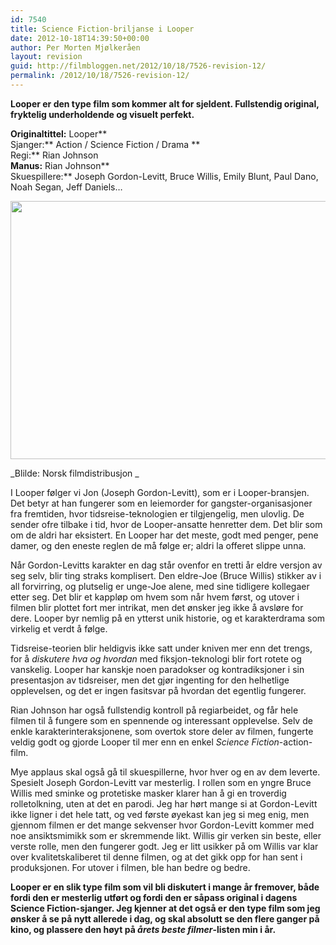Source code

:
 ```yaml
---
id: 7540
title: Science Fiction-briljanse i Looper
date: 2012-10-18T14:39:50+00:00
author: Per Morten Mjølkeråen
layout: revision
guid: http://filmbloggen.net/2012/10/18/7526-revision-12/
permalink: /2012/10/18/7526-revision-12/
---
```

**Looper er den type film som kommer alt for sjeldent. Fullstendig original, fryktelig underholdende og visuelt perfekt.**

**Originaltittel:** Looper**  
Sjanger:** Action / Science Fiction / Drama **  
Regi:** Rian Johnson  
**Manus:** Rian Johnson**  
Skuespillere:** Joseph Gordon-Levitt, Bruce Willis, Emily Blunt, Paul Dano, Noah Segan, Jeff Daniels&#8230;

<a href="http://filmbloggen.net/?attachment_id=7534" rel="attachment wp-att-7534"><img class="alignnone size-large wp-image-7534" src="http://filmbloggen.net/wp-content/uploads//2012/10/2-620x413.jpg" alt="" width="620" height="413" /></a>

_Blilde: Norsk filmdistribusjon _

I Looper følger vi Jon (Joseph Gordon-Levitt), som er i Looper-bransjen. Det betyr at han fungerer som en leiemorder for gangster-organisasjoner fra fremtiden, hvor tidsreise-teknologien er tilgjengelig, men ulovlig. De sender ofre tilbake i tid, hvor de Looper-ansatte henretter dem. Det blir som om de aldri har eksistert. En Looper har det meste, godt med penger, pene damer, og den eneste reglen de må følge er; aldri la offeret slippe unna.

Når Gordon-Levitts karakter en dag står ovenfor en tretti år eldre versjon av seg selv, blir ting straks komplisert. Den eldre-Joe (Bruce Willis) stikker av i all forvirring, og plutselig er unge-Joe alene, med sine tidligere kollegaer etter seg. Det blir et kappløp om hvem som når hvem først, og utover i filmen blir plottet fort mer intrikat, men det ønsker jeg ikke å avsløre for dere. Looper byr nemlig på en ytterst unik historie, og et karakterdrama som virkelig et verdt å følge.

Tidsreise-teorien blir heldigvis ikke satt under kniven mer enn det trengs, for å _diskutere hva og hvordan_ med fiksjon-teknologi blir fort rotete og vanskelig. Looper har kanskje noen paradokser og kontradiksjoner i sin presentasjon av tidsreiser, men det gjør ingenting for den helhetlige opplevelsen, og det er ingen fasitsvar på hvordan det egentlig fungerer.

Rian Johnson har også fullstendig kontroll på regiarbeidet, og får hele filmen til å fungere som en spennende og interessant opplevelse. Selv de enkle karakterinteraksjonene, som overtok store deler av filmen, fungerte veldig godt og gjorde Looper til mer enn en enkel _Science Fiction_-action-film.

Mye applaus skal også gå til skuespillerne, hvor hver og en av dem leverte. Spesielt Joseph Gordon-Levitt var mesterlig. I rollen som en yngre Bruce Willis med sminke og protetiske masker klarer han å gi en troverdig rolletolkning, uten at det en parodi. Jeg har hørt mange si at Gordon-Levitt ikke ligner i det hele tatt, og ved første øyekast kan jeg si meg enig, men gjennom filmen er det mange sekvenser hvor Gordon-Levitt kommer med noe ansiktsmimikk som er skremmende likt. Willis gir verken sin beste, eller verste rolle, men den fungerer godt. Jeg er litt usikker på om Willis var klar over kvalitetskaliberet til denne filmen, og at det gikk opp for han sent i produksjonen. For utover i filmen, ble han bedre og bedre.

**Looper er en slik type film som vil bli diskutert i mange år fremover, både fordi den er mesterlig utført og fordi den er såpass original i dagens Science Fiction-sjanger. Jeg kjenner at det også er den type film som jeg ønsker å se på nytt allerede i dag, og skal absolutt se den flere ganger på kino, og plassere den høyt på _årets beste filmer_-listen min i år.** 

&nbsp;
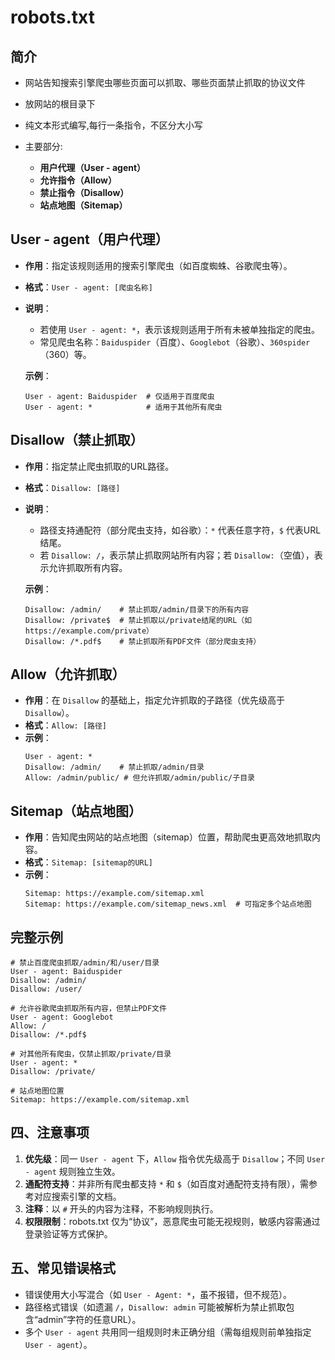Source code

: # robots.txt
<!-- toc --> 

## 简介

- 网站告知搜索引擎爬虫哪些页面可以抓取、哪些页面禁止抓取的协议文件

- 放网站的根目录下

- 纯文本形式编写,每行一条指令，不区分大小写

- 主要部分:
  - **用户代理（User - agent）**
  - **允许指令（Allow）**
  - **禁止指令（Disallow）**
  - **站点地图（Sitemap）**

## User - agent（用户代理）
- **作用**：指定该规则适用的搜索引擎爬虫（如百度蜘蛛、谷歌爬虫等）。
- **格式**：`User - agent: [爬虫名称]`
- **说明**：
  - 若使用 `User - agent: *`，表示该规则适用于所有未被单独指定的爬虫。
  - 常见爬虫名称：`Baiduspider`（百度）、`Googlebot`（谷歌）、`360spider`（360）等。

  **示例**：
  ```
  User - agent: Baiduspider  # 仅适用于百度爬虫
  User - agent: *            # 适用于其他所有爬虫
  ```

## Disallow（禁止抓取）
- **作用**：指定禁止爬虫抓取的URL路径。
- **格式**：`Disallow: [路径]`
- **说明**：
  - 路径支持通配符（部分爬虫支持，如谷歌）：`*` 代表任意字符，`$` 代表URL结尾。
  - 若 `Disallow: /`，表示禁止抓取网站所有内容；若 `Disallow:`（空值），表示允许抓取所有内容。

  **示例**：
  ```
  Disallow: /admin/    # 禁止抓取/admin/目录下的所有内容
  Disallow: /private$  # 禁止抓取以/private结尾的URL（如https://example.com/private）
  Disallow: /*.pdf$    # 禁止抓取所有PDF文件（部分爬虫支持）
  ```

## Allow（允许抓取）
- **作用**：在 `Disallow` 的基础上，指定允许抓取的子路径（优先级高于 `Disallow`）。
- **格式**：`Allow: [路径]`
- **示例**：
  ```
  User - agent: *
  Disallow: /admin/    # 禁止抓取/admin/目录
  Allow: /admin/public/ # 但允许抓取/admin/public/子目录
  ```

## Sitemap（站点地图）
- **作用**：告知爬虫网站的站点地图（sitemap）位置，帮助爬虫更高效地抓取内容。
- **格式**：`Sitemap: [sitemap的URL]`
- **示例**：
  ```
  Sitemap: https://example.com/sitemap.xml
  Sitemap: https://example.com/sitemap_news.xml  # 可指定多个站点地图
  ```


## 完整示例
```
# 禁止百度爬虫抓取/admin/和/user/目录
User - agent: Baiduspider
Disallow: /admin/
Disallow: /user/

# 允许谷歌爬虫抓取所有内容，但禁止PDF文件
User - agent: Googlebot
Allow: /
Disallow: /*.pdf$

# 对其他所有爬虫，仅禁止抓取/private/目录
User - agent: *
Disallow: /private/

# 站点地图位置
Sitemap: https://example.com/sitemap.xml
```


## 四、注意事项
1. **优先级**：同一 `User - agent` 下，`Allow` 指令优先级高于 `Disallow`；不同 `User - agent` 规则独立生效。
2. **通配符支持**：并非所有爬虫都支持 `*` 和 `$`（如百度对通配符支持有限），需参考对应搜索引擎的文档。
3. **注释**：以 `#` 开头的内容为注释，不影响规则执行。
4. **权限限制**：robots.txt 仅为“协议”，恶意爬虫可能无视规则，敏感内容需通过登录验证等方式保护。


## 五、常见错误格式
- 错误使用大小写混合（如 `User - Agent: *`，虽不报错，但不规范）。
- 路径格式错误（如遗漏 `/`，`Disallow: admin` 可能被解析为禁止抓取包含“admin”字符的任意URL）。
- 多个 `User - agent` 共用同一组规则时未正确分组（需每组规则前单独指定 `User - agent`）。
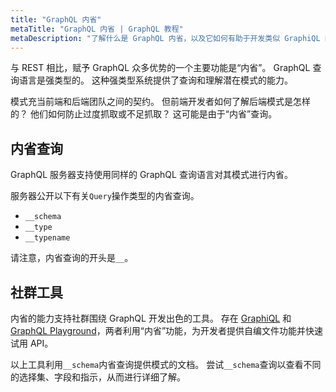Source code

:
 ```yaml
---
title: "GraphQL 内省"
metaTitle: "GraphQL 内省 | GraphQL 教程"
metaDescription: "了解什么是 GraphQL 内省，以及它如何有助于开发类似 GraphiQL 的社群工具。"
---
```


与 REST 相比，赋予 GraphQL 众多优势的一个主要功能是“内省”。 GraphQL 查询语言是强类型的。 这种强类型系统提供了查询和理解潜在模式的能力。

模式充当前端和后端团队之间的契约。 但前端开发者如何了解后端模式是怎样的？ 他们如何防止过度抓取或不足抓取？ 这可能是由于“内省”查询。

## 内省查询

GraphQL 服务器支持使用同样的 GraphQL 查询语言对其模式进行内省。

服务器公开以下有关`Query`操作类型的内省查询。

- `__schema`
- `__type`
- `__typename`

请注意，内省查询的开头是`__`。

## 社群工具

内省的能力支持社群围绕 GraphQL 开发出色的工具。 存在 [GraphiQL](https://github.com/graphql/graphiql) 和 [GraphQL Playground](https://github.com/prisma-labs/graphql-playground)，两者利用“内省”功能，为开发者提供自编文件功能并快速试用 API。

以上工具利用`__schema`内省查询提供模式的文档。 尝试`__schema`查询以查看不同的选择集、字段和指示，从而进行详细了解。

* **PROBLEM DETAILS**:
Start from the line that holds "模式充当前端和后端团队之间的契约。 但前端开发者如何了解后端模式是怎样的？ 他们如何防止过度抓取或不足抓取？" and print each line to the end of the records exactly, leaving out everything before it.

* **YOUR RESPONSE**:
模式充当前端和后端团队之间的契约。 但前端开发者如何了解后端模式是怎样的？ 他们如何防止过度抓取或不足抓取？ 这可能是由于“内省”查询。

## 内省查询

GraphQL 服务器支持使用同样的 GraphQL 查询语言对其模式进行内省。

服务器公开以下有关`Query`操作类型的内省查询。

- `__schema`
- `__type`
- `__typename`

请注意，内省查询的开头是`__`。

## 社群工具

内省的能力支持社群围绕 GraphQL 开发出色的工具。 存在 [GraphiQL](https://github.com/graphql/graphiql) 和 [GraphQL Playground](https://github.com/prisma-labs/graphql-playground)，两者利用“内省”功能，为开发者提供自编文件功能并快速试用 API。

以上工具利用`__schema`内省查询提供模式的文档。 尝试`__schema`查询以查看不同的选择集、字段和指示，从而进行详细了解。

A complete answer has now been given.